Ein Fest der Nuancen

TRIER. Welch ein Duo-Musizieren! Die Geigerin Isabelle Faust und ihre Klavierpartnerin Silke Avenhaus spielten Mozart, Schubert und Brahms herrlich differenziert. Ein Höhepunkt der Kammermusikreihe im Kurfürstlichen Palais Trier.
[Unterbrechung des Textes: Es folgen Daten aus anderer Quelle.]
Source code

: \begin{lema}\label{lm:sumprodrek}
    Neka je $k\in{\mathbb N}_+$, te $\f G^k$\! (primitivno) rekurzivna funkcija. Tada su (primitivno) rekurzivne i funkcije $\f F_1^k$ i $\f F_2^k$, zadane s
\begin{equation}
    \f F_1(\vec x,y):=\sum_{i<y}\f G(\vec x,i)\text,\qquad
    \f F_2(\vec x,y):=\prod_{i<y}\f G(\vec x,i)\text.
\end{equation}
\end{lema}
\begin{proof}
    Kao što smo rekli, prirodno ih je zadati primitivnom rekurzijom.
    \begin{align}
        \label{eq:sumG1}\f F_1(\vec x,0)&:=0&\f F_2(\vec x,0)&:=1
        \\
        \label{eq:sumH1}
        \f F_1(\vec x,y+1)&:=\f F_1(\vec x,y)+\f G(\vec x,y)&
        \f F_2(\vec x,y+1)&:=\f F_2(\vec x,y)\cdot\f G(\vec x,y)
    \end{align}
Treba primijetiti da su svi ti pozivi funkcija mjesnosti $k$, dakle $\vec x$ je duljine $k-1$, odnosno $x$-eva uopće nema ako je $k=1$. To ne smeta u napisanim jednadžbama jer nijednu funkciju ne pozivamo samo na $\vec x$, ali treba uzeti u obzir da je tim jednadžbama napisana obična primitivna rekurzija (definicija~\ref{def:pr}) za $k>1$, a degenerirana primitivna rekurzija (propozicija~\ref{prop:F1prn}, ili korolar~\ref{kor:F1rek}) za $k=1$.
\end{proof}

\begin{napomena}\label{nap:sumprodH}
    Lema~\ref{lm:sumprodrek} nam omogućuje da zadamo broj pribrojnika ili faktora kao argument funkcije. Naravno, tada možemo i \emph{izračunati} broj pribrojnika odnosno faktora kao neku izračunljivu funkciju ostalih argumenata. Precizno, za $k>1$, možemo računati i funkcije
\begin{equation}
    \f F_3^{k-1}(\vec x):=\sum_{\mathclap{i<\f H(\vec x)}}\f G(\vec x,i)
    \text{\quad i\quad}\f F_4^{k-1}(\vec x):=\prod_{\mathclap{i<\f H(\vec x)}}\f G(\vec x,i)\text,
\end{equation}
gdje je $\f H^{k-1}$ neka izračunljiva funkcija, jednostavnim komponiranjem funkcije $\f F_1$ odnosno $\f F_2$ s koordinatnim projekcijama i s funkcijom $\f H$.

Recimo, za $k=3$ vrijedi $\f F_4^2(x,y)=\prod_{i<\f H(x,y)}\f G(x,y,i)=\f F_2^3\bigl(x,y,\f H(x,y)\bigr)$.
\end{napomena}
Schwierig, sehr schwierig diese C-Dur-Fantasie für Violine und Klavier von Franz Schubert! Isabelle Faust und ihre Klavierpartnerin Silke Avenhaus bewältigen die Klippen dieser Komposition perfekt, sie brillieren - nein, mehr: Sie geben dem Virtuosen Substanz. Ein Schubert mit einer Vielzahl von geigerischen Klangfarben und pianistischen Anschlagsarten, dabei völlig frei von Butzenscheiben-Idyllik. Faszinierend zu hören, wie die Geigerin über den planvoll diffusen Klavierfiguren des Beginns schmal, zart, vibratoarm zu ihrer weit gespannten Melodielinie ansetzt und den Ton dann verdichtet. Der Mittelteil mit den Variationen über "Sei mir gegrüßt" entwickelte sich zum reichhaltigen Klangwunder - wie ein Spiegel, der sich allmählich in eine Vielzahl von Kristallen auflöst und doch die Konturen des Lieds beibehält. Und über allem liegt die gleichermaßen spielerische und wehmütige Grundstimmung des "späten" Schubert. Das 4. Kammerkonzert im Kurfürstlichen Palais war eine Summe von reichen Klang-, Ausdrucks- und Stimmungsereignissen. Mag sein, dass in den Ecksätzen von Mozarts A-Dur-Sonate (KV 526) die überschäumende Spielfreude am Klavier und die pianistische Brillanz überwogen und die Geige zuweilen in ein unverdientes Begleiterdasein drängten. Aber im Mittelsatz waren beide da: mit einer enormen Spannweite und Genauigkeit in der Dynamik, mit sicherem Gespür für die freundlich-bedächtige Stimmung des Satzes mit seinen unzähligen Feinheiten. Musik, hintergründig schreitend, erzählend, sich aussingend, gelegentlich gedankenvoll innehaltend. Und nach der Pause die große d-Moll-Sonate von Brahms. Gewiss kein Brahms des großen wuchtigen, grundtönigen Klangs. Isabelle Faust und Silke kultivierten eine Vielzahl von feinen Tönungen, von subtilen Stimmungswechseln, von transparenten, sorgfältig ausgeleuchteten Klanggeweben. Nachdenklich, manchmal unwirklich und geisterhaft und dann wieder mit einer diesseitigen Energie, die mitreißt und begeistert. Ein Fest der Nuancen. Lauter Jubel im Kurfürstlichen Palais.